Goal of the exercise ->
Scan the listing below and copy each line holding the word "documentclass".

Listed records ->
++++++++++++++++++++
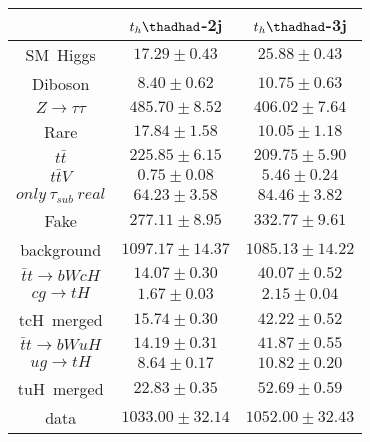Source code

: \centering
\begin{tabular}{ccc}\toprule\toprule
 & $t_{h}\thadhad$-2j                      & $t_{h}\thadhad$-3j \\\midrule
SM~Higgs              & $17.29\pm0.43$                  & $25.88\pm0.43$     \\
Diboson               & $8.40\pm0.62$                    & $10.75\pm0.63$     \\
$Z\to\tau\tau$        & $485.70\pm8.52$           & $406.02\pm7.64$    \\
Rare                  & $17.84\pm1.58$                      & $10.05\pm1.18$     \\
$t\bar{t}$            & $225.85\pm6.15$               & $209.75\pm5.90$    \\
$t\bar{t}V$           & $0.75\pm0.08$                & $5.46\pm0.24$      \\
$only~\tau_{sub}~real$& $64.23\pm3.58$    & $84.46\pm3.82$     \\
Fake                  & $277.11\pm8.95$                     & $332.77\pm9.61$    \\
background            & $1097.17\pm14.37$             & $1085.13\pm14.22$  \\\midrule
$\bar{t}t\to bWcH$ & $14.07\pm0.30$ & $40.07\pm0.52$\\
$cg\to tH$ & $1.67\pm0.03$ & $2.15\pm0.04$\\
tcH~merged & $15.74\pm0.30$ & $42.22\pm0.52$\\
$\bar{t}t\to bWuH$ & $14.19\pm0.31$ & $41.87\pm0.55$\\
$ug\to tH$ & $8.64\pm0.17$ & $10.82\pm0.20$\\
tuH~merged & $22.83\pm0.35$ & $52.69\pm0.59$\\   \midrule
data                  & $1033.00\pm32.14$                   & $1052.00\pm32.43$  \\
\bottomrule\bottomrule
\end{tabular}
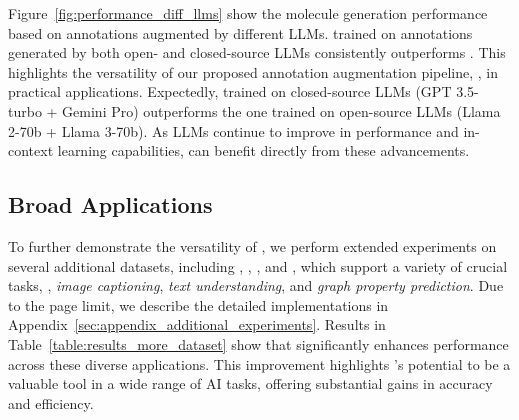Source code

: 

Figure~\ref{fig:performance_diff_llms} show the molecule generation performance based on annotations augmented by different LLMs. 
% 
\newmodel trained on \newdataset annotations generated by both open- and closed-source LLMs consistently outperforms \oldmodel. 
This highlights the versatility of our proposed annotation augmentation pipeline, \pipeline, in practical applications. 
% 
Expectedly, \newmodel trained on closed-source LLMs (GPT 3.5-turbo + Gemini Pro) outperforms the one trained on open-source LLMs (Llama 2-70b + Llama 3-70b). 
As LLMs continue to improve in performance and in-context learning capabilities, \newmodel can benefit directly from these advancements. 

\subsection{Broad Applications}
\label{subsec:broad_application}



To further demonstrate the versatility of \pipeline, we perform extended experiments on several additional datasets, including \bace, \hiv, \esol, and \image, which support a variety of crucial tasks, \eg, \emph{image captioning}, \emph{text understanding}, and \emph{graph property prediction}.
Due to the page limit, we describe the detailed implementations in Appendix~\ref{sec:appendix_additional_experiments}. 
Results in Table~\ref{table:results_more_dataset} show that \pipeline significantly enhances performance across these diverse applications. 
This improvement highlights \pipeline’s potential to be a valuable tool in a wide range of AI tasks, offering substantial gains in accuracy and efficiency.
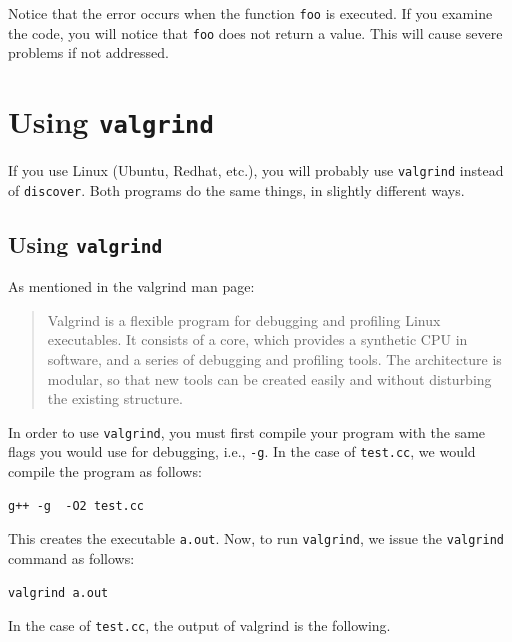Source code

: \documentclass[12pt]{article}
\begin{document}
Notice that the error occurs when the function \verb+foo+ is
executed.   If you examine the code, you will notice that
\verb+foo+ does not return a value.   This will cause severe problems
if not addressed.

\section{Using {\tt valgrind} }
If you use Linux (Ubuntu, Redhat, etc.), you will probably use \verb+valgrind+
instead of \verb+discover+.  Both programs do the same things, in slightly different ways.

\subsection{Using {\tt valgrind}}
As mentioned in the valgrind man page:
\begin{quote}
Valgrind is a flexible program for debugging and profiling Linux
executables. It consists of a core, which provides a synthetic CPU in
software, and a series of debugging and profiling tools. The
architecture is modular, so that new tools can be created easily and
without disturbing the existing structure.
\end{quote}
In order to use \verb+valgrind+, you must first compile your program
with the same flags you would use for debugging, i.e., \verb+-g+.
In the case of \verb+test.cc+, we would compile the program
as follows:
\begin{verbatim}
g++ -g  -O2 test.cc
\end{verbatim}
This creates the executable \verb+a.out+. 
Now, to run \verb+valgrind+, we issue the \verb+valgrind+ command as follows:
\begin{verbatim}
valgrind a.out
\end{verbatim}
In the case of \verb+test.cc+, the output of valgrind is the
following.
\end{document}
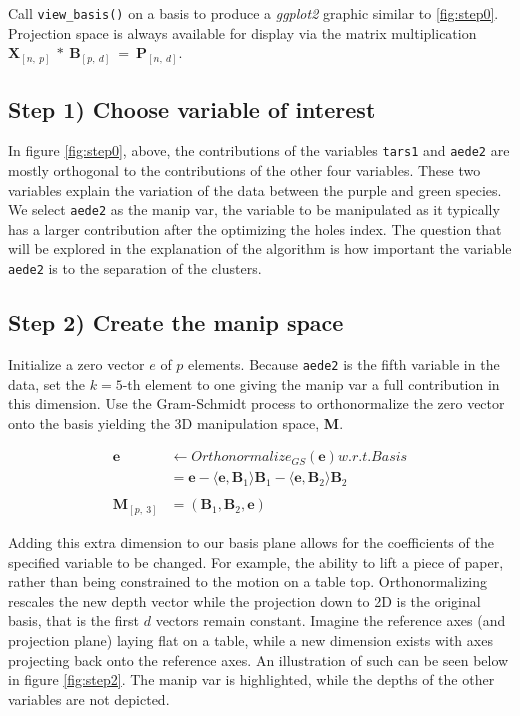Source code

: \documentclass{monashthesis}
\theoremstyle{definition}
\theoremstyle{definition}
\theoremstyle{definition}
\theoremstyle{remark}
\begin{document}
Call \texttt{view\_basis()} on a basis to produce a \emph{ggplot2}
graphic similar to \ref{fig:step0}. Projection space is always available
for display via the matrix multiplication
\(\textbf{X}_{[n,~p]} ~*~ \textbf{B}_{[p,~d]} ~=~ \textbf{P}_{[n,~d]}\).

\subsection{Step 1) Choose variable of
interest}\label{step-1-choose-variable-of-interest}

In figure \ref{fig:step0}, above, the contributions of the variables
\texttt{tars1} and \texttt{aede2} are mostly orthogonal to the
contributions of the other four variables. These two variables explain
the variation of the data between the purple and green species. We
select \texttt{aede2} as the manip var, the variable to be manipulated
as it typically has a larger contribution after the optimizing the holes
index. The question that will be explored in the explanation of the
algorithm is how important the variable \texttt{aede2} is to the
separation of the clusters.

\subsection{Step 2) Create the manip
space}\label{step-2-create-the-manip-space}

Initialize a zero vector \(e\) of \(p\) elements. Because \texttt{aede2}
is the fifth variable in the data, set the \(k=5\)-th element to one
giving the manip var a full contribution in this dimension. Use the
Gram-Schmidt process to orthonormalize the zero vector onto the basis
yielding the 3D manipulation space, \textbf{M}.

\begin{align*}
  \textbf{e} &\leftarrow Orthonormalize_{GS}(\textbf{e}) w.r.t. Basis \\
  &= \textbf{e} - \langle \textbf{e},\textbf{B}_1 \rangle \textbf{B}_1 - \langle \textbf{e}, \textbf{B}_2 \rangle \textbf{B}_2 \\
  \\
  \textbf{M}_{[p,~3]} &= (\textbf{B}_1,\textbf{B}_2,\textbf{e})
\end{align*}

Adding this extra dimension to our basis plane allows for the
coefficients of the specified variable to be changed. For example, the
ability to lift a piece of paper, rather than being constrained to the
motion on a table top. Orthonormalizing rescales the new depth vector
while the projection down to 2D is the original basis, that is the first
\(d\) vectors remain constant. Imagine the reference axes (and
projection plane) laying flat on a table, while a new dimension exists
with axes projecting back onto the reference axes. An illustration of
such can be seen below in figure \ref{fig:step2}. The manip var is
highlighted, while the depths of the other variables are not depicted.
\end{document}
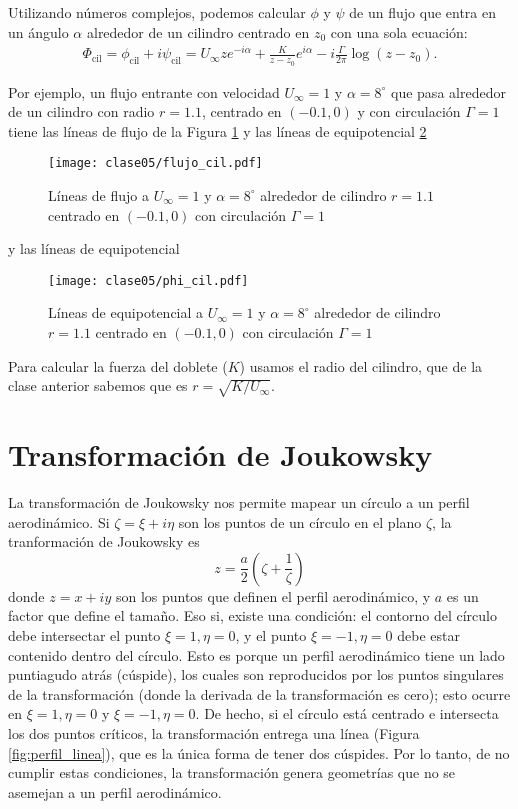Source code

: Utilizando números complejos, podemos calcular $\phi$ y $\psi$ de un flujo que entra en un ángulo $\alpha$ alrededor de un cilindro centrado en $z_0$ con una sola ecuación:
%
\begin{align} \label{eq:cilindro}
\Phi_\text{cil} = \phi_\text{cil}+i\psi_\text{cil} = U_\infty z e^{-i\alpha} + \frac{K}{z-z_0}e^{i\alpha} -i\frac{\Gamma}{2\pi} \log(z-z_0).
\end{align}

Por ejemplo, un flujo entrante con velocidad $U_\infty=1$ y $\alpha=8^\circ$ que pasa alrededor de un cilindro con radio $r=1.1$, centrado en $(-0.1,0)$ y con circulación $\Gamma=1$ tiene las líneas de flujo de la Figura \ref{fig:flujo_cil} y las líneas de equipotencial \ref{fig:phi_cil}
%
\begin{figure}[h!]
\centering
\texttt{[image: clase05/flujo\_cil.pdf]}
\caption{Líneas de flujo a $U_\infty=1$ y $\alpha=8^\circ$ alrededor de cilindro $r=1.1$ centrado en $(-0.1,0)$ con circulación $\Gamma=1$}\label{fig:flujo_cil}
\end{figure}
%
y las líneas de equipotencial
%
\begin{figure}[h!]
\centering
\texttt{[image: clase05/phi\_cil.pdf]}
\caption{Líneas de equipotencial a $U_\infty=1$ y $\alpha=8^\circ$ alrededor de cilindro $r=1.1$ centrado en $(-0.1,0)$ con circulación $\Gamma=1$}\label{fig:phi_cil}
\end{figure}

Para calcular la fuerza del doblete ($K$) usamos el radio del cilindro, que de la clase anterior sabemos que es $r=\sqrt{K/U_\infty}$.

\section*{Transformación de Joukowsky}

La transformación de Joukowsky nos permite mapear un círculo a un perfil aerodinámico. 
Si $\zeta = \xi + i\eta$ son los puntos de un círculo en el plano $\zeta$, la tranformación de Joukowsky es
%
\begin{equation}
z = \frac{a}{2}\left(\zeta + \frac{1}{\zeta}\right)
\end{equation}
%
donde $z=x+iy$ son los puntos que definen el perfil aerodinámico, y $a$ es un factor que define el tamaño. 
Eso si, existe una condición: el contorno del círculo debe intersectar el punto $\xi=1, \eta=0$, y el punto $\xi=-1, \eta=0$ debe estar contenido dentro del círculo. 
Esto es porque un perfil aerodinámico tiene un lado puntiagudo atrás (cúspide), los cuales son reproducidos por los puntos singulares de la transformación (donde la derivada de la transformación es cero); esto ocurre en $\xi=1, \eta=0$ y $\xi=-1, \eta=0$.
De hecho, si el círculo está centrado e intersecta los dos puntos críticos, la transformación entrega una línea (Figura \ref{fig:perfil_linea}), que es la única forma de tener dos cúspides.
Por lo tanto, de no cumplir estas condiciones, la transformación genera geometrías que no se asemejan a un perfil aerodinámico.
++++++++++++++++++++
Final answer ->
: \documentclass[12pt]{article}
: \documentclass{monashthesis}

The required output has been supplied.